Predicting protein phosphorylation from gene expression: Top methods from the IMPROVER Species Translation Challenge
Abstract
Motivation: Using gene expression to infer changes in protein phosphorylation levels induced in cells by various stimuli is an outstanding problem. The intra-species protein phosphorylation challenge organized by the IMPROVER consortium provided the framework to identify the best approaches to address this issue. Results: Rat lung epithelial cells were treated with 52 stimuli, and gene expression and phosphorylation levels were measured. Competing teams used gene expression data from 26 stimuli to develop protein phosphorylation predictionmodels and were ranked based on prediction performance for the remaining 26 stimuli. Three teams were tied in first place in this challenge achieving a balanced accuracy of about 70%, indicating that gene expression is only moderately predictive of protein phosphorylation.
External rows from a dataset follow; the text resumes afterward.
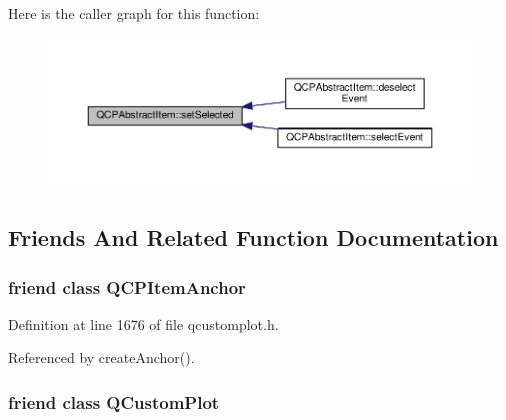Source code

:Here is the caller graph for this function\+:\nopagebreak
\begin{figure}[H]
\begin{center}
\leavevmode
\includegraphics[width=350pt]{class_q_c_p_abstract_item_a203de94ad586cc44d16c9565f49d3378_icgraph}
\end{center}
\end{figure}




\subsection{Friends And Related Function Documentation}
\hypertarget{class_q_c_p_abstract_item_a61767d414fd57af9eb1741b34268c7fc}{}
\subsubsection[{Q\+C\+P\+Item\+Anchor}]{\setlength{\rightskip}{0pt plus 5cm}friend class {\bf Q\+C\+P\+Item\+Anchor}\hspace{0.3cm}{\ttfamily [friend]}}\label{class_q_c_p_abstract_item_a61767d414fd57af9eb1741b34268c7fc}


Definition at line 1676 of file qcustomplot.\+h.



Referenced by create\+Anchor().

\hypertarget{class_q_c_p_abstract_item_a1cdf9df76adcfae45261690aa0ca2198}{}
\subsubsection[{Q\+Custom\+Plot}]{\setlength{\rightskip}{0pt plus 5cm}friend class {\bf Q\+Custom\+Plot}\hspace{0.3cm}{\ttfamily [friend]}}\label{class_q_c_p_abstract_item_a1cdf9df76adcfae45261690aa0ca2198}


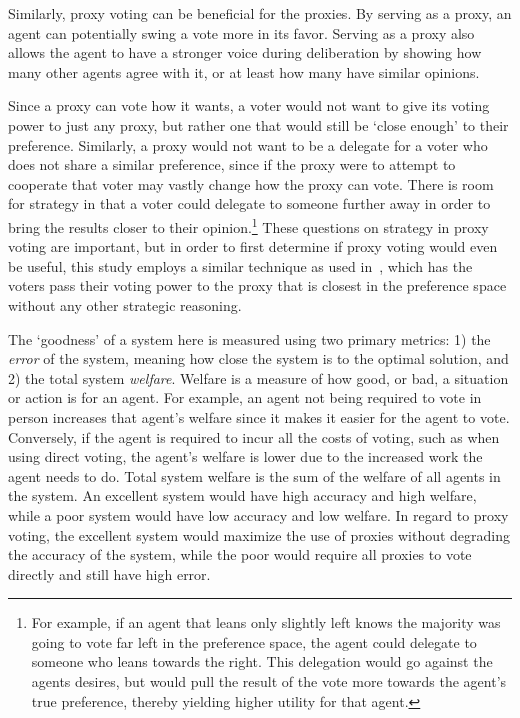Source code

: Similarly, proxy voting can be beneficial for the proxies.
By serving as a proxy, an agent can potentially swing a vote more in its favor.
Serving as a proxy also allows the agent to have a stronger voice during
deliberation by showing how many other agents agree with it, or at least how many
have similar opinions.

Since a proxy can vote how it wants, a voter would not want to give its voting power to
just any proxy, but rather one that would still be `close enough' to their preference.
Similarly, a proxy would not want to be a delegate for a voter who does not share a
similar preference, since if the proxy were to attempt to cooperate that voter may
vastly change how the proxy can vote.
There is room for strategy in that a voter could delegate to someone further away in
order to bring the results closer to their opinion.\footnote{
    For example, if an agent that leans only slightly left knows the majority was going
    to vote far left in the preference space, the agent could delegate to someone who
    leans towards the right.
    This delegation would go against the agents desires, but would pull the result of
    the vote more towards the agent's true preference, thereby yielding higher
    utility for that agent.
}
These questions on strategy in proxy voting are important, but in order to first
determine if proxy voting would even be useful, this study employs a similar technique
as used in~\cite{Cohensius2017}, which has the voters pass their voting power to the
proxy that is closest in the preference space without any other strategic reasoning.

The `goodness' of a system here is measured using two primary metrics: 1) the
\textit{error} of the system, meaning how close the system is to the optimal
solution, and 2) the total system \textit{welfare}.
Welfare is a measure of how good, or bad, a situation or action is for an agent.
For example, an agent not being required to vote in person increases that agent's
welfare since it makes it easier for the agent to vote.
Conversely, if the agent is required to incur all the costs of voting, such as when
using direct voting, the agent's welfare is lower due to the increased work the agent
needs to do.
Total system welfare is the sum of the welfare of all agents in the system.
An excellent system would have high accuracy and high welfare, while a poor system
would have low accuracy and low welfare.
In regard to proxy voting, the excellent system would maximize the use of proxies
without degrading the accuracy of the system, while the poor would require all
proxies to vote directly and still have high error.

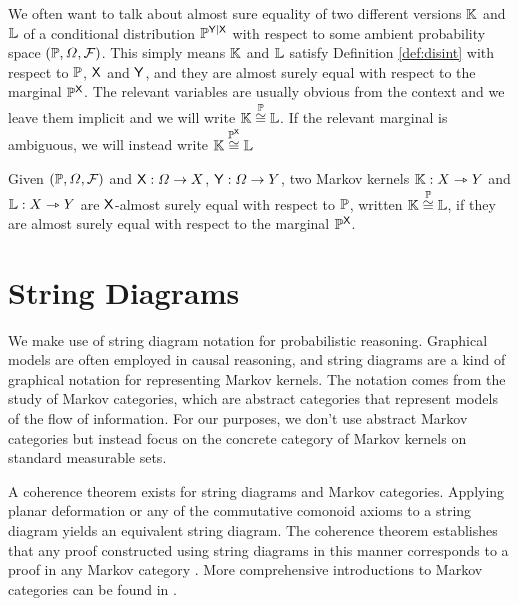 We often want to talk about almost sure equality of two different versions $\mathbb{K}$ and $\mathbb{L}$ of a conditional distribution $\mathbb{P}^{\mathsf{Y}|\mathsf{X}}$ with respect to some ambient probability space $(\mathbb{P},\Omega,\mathcal{F})$. This simply means $\mathbb{K}$ and $\mathbb{L}$ satisfy Definition \ref{def:disint} with respect to $\mathbb{P}$, $\mathsf{X}$ and $\mathsf{Y}$, and they are almost surely equal with respect to the marginal $\mathbb{P}^{\mathsf{X}}$. The relevant variables are usually obvious from the context and we leave them implicit and we will write $\mathbb{K}\overset{\mathbb{P}}{\cong}\mathbb{L}$. If the relevant marginal is ambiguous, we will instead write $\mathbb{K}\overset{\mathbb{P}^{\mathsf{X}}}{\cong}\mathbb{L}$

\begin{definition}
Given $(\mathbb{P},\Omega,\mathcal{F})$ and $\mathsf{X}:\Omega\to X$, $\mathsf{Y}:\Omega\to Y$, two Markov kernels $\mathbb{K}:X\rightarrowtriangle Y$ and $\mathbb{L}:X\rightarrowtriangle Y$ are $\mathsf{X}$-almost surely equal with respect to $\mathbb{P}$, written $\mathbb{K}\overset{\mathbb{P}}{\cong}\mathbb{L}$, if they are almost surely equal with respect to the marginal $\mathbb{P}^{\mathsf{X}}$.
\end{definition}

\section{String Diagrams}\label{ssec:mken_diagrams}

We make use of string diagram notation for probabilistic reasoning. Graphical models are often employed in causal reasoning, and string diagrams are a kind of graphical notation for representing Markov kernels. The notation comes from the study of Markov categories, which are abstract categories that represent models of the flow of information. For our purposes, we don't use abstract Markov categories but instead focus on the concrete category of Markov kernels on standard measurable sets.

A coherence theorem exists for string diagrams and Markov categories. Applying planar deformation or any of the commutative comonoid axioms to a string diagram yields an equivalent string diagram. The coherence theorem establishes that any proof constructed using string diagrams in this manner corresponds to a proof in any Markov category \citep{selinger_survey_2011}. More comprehensive introductions to Markov categories can be found in \citet{fritz_synthetic_2020,cho_disintegration_2019}.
In spite of the similar performance, the approaches used by these three teams, described in detail in this article, were different, with the average number of predictor genes per phosphoprotein used by the teams ranging from 3 to 124. However, a significant overlap of gene signatures between teams was observed for the majority of the proteins considered, while Kyoto Encyclopedia of Genes and Genomes (KEGG) pathways were enriched in the union of the predictor genes of the three teams for multiple proteins.